### Brief
Leaving out the pictures, return each line of the entries from the first through the line with "partition into disjoint sets", and only those lines.

Collection entries
◇ ◇ ◇
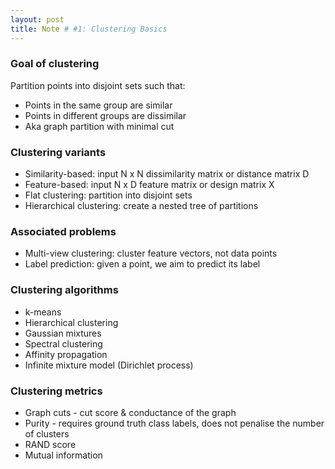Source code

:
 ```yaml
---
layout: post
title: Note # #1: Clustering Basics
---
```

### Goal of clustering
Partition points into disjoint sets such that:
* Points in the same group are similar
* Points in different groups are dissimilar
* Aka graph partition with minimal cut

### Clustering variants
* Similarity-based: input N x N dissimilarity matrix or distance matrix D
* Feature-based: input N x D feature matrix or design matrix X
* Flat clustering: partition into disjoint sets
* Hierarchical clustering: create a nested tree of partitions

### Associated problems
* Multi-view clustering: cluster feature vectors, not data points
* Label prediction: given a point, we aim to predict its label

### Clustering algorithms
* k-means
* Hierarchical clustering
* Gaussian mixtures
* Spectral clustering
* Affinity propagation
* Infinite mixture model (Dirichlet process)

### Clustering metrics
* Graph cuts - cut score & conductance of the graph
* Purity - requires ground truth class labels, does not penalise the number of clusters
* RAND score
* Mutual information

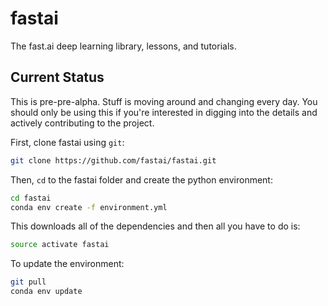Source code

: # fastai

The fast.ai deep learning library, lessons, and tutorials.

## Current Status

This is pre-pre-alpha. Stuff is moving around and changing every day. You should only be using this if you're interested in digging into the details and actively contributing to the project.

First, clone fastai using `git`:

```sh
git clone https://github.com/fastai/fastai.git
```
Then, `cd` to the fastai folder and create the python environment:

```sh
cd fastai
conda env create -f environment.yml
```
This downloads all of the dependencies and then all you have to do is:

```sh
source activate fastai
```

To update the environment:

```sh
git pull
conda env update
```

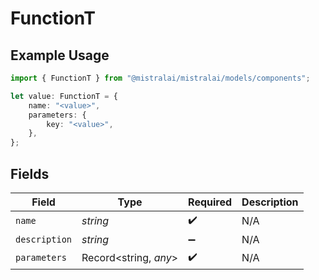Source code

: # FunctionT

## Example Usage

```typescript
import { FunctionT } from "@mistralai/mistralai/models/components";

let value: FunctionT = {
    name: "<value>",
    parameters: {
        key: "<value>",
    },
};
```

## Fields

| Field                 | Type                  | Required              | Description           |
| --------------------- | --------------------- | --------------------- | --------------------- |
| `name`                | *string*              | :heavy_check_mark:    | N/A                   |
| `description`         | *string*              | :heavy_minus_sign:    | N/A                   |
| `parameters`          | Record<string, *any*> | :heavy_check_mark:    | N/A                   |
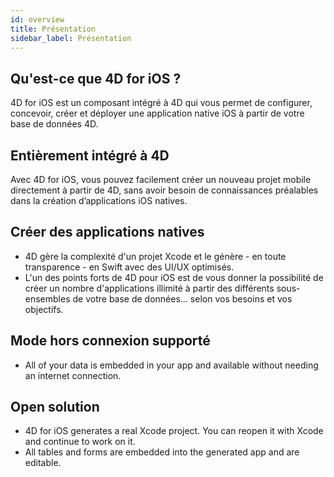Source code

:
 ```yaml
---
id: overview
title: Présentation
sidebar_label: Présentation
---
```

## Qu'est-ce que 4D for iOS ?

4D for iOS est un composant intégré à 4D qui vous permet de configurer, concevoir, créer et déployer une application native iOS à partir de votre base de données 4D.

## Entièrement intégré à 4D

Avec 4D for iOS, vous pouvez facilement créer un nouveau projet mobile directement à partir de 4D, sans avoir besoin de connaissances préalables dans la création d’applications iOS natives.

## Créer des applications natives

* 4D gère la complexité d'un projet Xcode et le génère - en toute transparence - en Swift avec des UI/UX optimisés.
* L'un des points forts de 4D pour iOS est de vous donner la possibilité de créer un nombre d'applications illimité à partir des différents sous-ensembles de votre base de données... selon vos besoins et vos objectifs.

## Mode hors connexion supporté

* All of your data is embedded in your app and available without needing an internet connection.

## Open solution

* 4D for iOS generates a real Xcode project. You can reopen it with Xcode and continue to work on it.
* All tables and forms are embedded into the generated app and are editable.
◇ ◇ ◇
### Exercise solution
Source code

:
 ```yaml
---
layout: post
title: Note # #1: Clustering Basics
---
```

### Goal of clustering
Partition points into disjoint sets such that:
* Points in the same group are similar
* Points in different groups are dissimilar
* Aka graph partition with minimal cut

### Clustering variants
* Similarity-based: input N x N dissimilarity matrix or distance matrix D
* Feature-based: input N x D feature matrix or design matrix X
* Flat clustering: partition into disjoint sets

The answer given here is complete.